Gamess (US) frequently asked questions. Part 7: How to distinguish alpha from beta orbitals in the $VEC deck

Each line in a $VEC group contains the coefficients of five basis functions for a given orbital. These are formatted in a special way, with seven numbers in each line. These numbers are:

1st) the number of the orbital to which the coefficients belong (written with at most two characters, so that 1 means orbital 1, .. , 99 means orbital 99, 00 means orbital 100) . This number is repeated in the beginning of every line, until all coefficients for that orbital have been written

2nd) this number tells the program how to assign the coefficients to the basis functions. "1" means that the coefficients are for basis functions 1-5, "2" means that the coefficients are for basis functions 5-10, etc. In general , that number "n" directs the program to assign the five coefficients present in the line to basis functions 5*(n-1)+1 to 5*n.

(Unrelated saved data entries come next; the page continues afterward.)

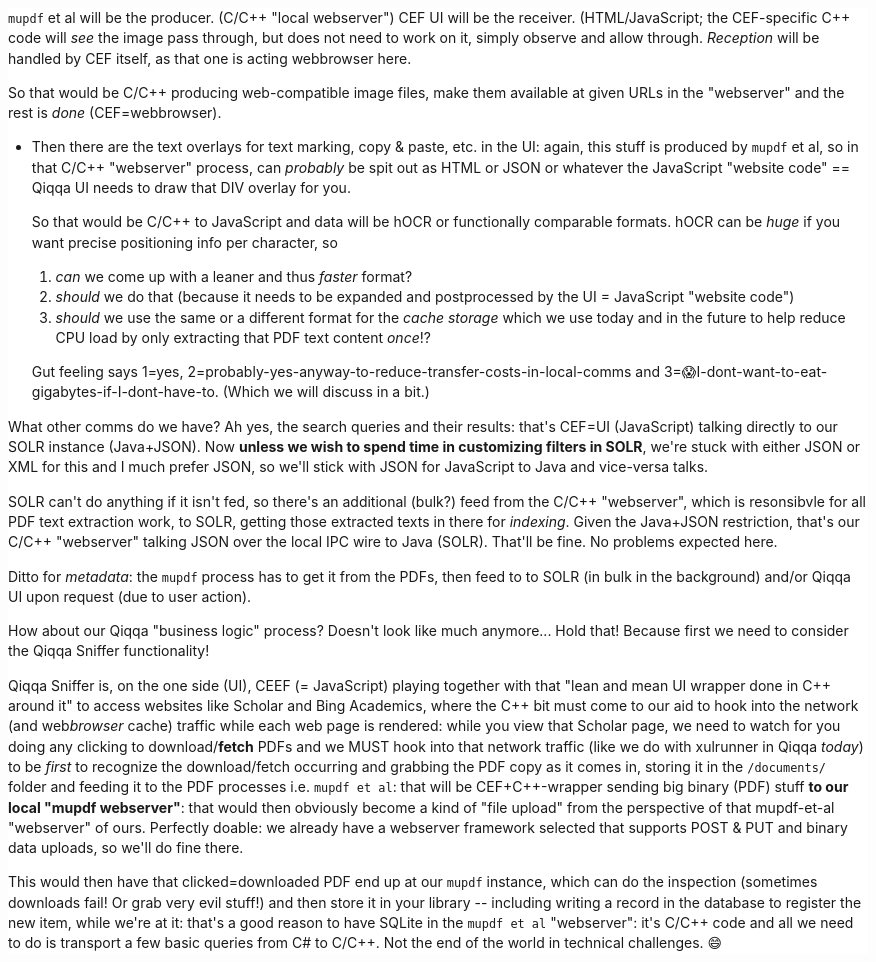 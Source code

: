   `mupdf` et al will be the producer. (C/C++ "local webserver") CEF UI will be the receiver. (HTML/JavaScript; the CEF-specific C++ code will *see* the image pass through, but does not need to work on it, simply observe and allow through. *Reception* will be handled by CEF itself, as that one is acting webbrowser here.
  
  So that would be C/C++ producing web-compatible image files, make them available at given URLs in the "webserver" and the rest is *done* (CEF=webbrowser).
  
- Then there are the text overlays for text marking, copy & paste, etc. in the UI: again, this stuff is produced by `mupdf` et al, so in that C/C++ "webserver" process, can *probably* be spit out as HTML or JSON or whatever the JavaScript "website code" == Qiqqa UI needs to draw that DIV overlay for you.

  So that would be C/C++ to JavaScript and data will be hOCR or functionally comparable formats. hOCR can be *huge* if you want precise positioning info per character, so 
  
  1. *can* we come up with a leaner and thus *faster* format?
  2. *should* we do that (because it needs to be expanded and postprocessed by the UI = JavaScript "website code")
  3. *should* we use the same or a different format for the *cache storage* which we use today and in the future to help reduce CPU load by only extracting that PDF text content *once*!?
 
  Gut feeling says 1=yes, 2=probably-yes-anyway-to-reduce-transfer-costs-in-local-comms and 3=😱I-dont-want-to-eat-gigabytes-if-I-dont-have-to. (Which we will discuss in a bit.)
  
What other comms do we have? Ah yes, the search queries and their results: that's CEF=UI (JavaScript) talking directly to our SOLR instance (Java+JSON). Now **unless we wish to spend time in customizing filters in SOLR**, we're stuck with either JSON or XML for this and I much prefer JSON, so we'll stick with JSON for JavaScript to Java and vice-versa talks.
  
SOLR can't do anything if it isn't fed, so there's an additional (bulk?) feed from the C/C++ "webserver", which is resonsibvle for all PDF text extraction work, to SOLR, getting those extracted texts in there for *indexing*. Given the Java+JSON restriction, that's our C/C++ "webserver" talking JSON over the local IPC wire to Java (SOLR). That'll be fine. No problems expected here.
  
Ditto for *metadata*: the `mupdf` process has to get it from the PDFs, then feed to to SOLR (in bulk in the background) and/or Qiqqa UI upon request (due to user action).
  
How about our Qiqqa "business logic" process? Doesn't look like much anymore... Hold that! Because first we need to consider the Qiqqa Sniffer functionality!
  
Qiqqa Sniffer is, on the one side (UI), CEEF (= JavaScript) playing together with that "lean and mean UI wrapper done in C++ around it" to access websites like Scholar and Bing Academics, where the C++ bit must come to our aid to hook into the network (and web*browser* cache) traffic while each web page is rendered: while you view that Scholar page, we need to watch for you doing any clicking to download/**fetch** PDFs and we MUST hook into that network traffic (like we do with xulrunner in Qiqqa *today*) to be *first* to recognize the download/fetch occurring and grabbing the PDF copy as it comes in, storing it in the `/documents/` folder and feeding it to the PDF processes i.e. `mupdf et al`: that will be CEF+C++-wrapper sending big binary (PDF) stuff **to our local "mupdf webserver"**: that would then obviously become a kind of "file upload" from the perspective of that mupdf-et-al "webserver" of ours. Perfectly doable: we already have a webserver framework selected that supports POST & PUT and binary data uploads, so we'll do fine there.
  
This would then have that clicked=downloaded PDF end up at our `mupdf` instance, which can do the inspection (sometimes downloads fail! Or grab very evil stuff!) and then store it in your library -- including writing a record in the database to register the new item, while we're at it: that's a good reason to have SQLite in the `mupdf et al` "webserver": it's C/C++ code and all we need to do is transport a few basic queries from C# to C/C++. Not the end of the world in technical challenges. 😄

3rd to 7th) coefficients of five basis functions

BETA orbitals are punched as a group immediately after all ALPHA orbitals.

This format entails that in molecules with more than 100 orbitals the $VEC group contains several blocks with the same 1st number. For example, in a molecule with 200 orbitals, alpha orbital 27 is described by the first block of lines beginning with "27", and alpha orbital 127 is described by the SECOND block of lines beginning with "27".

I usually find the beginning of the BETA orbitals by repeating a search for the string " 1 1" : if that string is preceded by a block beginning with "00 1", it usually refers to orbitals 101, or 201, etc. (the exception being those systems with exactly 100, 200, etc. orbitals). If string " 1 1" is NOT preceded by a block beginning with "00 1", you are sure to have found the beginnning of the BETA orbitals

Gamess (US) frequently asked questions part 6: Obtaining proper SCF convergence (Anti-)ferromagnetic coupled Fe-S clusters

Obtaining SCF convergence of FeS clusters is a very demanding task.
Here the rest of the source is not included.